#### [Your assignment]
Among the lines of the material, copy those that hold the string "subsequence".

#### [Records supplied]
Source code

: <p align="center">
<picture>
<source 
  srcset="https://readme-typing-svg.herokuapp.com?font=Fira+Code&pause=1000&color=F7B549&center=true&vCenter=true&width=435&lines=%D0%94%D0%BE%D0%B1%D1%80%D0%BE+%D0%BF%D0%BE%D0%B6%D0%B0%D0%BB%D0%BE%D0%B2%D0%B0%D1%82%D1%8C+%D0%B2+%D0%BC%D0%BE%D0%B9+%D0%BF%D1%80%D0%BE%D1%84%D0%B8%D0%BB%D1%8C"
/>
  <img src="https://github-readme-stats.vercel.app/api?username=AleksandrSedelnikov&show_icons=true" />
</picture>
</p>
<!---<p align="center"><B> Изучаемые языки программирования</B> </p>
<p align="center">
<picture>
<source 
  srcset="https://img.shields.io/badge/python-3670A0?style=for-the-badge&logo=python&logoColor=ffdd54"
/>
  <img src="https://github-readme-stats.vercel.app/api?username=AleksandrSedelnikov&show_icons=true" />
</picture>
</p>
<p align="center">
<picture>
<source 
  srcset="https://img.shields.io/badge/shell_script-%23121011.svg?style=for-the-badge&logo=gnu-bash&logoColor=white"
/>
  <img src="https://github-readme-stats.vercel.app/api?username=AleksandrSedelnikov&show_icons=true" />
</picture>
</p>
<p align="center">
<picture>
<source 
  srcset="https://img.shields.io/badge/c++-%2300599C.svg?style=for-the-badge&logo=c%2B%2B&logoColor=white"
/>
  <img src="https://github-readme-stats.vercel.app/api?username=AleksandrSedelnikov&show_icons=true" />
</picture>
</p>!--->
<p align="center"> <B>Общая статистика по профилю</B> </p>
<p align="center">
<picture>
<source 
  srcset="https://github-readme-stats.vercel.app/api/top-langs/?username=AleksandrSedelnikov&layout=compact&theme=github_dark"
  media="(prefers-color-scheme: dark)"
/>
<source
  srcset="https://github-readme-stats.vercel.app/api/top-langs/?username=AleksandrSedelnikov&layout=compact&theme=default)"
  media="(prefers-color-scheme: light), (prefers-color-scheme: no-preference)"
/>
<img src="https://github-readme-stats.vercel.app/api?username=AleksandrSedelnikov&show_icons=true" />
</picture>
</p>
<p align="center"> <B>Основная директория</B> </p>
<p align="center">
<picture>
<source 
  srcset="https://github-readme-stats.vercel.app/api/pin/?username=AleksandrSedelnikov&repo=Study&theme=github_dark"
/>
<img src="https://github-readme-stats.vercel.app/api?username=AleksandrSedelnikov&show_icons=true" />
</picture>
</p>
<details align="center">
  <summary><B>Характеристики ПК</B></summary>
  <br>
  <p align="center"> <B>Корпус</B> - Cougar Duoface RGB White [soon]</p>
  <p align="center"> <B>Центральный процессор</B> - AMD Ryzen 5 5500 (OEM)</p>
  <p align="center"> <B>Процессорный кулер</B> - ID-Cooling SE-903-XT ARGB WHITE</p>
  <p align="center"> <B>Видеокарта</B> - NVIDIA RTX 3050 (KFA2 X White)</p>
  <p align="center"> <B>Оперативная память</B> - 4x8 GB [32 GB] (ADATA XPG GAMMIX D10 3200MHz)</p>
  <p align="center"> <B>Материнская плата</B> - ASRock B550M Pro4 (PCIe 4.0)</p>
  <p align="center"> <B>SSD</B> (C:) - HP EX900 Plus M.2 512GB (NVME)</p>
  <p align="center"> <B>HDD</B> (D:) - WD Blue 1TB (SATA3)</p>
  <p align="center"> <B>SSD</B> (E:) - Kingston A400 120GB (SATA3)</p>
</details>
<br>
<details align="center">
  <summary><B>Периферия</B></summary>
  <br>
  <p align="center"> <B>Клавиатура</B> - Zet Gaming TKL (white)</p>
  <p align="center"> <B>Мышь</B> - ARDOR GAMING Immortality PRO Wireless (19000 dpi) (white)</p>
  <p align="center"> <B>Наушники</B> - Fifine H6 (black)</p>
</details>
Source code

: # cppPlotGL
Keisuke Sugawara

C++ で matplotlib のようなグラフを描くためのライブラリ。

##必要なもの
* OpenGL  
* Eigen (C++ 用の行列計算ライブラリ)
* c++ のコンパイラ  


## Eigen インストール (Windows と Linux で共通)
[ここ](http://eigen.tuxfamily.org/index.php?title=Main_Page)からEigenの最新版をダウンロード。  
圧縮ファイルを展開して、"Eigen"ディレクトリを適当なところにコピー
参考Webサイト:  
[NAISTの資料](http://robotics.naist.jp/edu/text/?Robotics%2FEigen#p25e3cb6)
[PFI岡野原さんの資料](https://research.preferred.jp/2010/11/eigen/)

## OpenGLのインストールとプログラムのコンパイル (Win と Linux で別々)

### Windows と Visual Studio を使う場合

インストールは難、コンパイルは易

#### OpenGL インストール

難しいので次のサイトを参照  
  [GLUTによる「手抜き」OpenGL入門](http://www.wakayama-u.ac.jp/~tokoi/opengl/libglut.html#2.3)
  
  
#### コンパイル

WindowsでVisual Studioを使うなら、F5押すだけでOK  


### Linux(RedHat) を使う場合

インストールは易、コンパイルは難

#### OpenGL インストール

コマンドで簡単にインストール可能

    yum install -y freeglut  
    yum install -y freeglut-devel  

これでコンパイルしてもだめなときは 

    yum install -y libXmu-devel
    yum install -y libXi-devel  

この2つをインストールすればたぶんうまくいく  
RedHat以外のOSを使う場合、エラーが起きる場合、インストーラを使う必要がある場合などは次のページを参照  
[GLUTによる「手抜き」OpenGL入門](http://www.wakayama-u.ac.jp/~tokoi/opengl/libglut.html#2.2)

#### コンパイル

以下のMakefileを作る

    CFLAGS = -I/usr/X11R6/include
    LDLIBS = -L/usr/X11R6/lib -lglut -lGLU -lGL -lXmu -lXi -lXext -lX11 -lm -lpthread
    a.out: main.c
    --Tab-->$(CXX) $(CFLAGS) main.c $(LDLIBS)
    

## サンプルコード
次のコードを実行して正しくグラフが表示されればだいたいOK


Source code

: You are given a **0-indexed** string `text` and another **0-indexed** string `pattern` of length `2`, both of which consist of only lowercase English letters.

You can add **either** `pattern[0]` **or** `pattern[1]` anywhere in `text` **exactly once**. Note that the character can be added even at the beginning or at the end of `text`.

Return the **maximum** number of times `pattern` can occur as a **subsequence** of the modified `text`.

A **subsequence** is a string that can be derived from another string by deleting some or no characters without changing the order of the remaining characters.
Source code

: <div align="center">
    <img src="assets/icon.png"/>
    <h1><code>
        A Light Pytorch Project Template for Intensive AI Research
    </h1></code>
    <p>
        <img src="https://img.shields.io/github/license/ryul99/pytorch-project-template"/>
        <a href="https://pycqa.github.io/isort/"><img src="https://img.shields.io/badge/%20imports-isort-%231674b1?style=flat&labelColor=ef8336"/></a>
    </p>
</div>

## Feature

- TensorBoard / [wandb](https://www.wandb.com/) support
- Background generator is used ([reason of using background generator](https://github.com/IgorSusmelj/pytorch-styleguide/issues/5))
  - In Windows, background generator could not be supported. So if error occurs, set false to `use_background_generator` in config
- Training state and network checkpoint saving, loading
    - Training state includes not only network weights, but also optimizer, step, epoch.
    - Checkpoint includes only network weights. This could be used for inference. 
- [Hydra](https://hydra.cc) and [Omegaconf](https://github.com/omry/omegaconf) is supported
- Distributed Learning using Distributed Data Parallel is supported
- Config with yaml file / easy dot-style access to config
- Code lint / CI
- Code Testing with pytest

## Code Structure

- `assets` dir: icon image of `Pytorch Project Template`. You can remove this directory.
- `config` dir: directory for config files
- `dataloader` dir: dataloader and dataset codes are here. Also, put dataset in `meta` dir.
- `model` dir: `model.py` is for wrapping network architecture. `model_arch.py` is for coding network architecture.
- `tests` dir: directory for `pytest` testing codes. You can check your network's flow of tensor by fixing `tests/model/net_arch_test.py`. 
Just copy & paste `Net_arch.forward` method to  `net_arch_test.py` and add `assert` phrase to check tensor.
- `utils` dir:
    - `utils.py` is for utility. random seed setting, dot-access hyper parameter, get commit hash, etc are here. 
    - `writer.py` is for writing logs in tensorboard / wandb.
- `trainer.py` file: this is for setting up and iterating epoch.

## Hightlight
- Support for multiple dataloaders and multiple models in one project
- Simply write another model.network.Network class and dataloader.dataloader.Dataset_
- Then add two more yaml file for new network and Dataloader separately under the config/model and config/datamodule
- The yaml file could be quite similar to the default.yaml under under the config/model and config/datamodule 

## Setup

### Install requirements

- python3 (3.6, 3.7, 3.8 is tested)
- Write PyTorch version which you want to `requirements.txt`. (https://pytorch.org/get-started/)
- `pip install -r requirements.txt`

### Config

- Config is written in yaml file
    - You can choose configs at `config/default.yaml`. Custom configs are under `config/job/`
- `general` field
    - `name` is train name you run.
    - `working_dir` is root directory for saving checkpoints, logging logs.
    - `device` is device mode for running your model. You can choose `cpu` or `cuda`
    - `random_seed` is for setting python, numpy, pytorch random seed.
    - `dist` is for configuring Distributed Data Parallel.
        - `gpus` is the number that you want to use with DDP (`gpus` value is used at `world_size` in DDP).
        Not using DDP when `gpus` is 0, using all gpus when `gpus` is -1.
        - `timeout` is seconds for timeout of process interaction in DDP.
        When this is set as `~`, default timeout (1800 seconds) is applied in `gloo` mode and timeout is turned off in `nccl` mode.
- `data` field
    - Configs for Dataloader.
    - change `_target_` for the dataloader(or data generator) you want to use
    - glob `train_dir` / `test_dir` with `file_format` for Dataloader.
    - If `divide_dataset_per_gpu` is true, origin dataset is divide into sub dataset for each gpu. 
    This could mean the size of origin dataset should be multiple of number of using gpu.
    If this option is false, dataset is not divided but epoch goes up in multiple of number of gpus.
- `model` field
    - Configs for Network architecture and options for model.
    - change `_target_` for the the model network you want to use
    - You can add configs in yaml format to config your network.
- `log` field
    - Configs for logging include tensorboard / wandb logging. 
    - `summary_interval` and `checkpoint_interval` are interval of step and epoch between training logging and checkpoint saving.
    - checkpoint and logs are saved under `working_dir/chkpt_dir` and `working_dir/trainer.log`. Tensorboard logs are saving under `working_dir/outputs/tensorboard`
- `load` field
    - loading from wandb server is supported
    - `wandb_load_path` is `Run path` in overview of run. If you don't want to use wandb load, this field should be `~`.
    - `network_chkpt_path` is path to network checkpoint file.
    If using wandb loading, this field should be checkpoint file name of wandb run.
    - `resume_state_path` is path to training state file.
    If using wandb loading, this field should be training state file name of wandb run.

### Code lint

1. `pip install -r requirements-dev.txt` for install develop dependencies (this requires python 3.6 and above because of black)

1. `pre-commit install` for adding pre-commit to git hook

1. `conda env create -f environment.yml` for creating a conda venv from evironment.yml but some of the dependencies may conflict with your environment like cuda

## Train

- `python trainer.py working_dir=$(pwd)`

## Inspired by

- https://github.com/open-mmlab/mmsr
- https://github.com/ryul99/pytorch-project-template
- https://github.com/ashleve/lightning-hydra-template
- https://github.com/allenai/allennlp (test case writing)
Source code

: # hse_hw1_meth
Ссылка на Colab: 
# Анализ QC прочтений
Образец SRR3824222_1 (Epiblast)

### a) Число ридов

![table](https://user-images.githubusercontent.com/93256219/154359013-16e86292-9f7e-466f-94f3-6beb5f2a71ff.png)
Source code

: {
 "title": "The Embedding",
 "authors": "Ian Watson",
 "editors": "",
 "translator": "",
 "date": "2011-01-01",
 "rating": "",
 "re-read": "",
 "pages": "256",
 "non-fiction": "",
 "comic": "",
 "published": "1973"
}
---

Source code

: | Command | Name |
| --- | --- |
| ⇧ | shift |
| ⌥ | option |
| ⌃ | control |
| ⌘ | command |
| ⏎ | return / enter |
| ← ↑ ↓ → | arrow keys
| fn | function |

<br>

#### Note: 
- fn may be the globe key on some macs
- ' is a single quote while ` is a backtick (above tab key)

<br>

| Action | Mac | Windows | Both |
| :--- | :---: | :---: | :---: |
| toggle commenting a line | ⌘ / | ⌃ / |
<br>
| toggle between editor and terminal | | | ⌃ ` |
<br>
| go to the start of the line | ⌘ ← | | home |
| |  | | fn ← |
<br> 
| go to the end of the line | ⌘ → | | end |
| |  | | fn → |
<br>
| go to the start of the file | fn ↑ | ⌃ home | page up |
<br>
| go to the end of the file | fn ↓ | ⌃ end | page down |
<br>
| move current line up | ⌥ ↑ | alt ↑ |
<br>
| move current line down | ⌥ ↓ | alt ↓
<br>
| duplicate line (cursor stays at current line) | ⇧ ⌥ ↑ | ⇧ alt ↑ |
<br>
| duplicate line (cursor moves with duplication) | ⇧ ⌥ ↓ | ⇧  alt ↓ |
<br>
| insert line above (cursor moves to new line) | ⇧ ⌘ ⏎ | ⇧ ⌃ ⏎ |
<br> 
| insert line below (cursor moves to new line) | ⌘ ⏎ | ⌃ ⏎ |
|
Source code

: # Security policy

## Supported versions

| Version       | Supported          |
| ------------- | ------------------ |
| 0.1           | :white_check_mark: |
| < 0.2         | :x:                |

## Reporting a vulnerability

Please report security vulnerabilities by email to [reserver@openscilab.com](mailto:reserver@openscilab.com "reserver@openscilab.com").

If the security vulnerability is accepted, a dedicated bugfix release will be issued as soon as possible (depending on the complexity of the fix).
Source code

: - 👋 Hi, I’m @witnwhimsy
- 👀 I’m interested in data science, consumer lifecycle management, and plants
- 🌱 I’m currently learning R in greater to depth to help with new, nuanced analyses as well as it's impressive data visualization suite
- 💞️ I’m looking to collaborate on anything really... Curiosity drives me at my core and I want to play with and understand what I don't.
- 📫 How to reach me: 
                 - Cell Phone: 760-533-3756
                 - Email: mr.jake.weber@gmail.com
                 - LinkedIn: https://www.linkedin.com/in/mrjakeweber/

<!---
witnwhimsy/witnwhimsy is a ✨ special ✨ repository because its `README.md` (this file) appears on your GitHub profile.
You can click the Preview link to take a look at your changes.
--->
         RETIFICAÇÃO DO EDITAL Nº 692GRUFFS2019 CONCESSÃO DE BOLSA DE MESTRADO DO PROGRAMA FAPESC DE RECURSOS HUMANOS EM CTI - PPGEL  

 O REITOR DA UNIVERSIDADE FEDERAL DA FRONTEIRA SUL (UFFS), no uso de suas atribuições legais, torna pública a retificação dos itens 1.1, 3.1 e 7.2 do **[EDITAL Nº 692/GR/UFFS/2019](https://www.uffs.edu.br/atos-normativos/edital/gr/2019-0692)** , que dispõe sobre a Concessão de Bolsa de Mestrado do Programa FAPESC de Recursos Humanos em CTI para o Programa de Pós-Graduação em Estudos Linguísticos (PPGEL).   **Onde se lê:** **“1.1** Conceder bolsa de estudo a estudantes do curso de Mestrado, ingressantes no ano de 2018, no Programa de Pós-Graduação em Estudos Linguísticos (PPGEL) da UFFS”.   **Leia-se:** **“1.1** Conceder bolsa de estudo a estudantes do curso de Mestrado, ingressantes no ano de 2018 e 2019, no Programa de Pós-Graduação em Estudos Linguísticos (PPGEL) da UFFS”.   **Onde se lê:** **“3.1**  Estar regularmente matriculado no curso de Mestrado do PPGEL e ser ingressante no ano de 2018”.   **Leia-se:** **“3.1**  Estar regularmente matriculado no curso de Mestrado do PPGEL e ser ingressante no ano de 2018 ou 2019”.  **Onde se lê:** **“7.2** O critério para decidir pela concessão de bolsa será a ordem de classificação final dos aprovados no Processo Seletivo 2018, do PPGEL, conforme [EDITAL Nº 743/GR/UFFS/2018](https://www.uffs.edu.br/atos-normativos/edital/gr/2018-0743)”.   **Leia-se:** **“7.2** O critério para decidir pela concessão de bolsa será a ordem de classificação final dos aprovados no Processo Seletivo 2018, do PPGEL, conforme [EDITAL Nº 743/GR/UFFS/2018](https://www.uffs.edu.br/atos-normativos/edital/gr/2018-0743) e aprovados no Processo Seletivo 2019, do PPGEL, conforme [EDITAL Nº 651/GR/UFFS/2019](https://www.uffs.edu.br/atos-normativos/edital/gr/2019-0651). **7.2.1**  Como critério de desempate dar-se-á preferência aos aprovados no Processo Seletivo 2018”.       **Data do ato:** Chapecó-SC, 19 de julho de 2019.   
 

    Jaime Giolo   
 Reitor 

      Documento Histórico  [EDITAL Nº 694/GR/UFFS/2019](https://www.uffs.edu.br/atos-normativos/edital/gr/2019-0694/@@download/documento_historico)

#### [Completed exercise]
Return the **maximum** number of times `pattern` can occur as a **subsequence** of the modified `text`.
A **subsequence** is a string that can be derived from another string by deleting some or no characters without changing the order of the remaining characters.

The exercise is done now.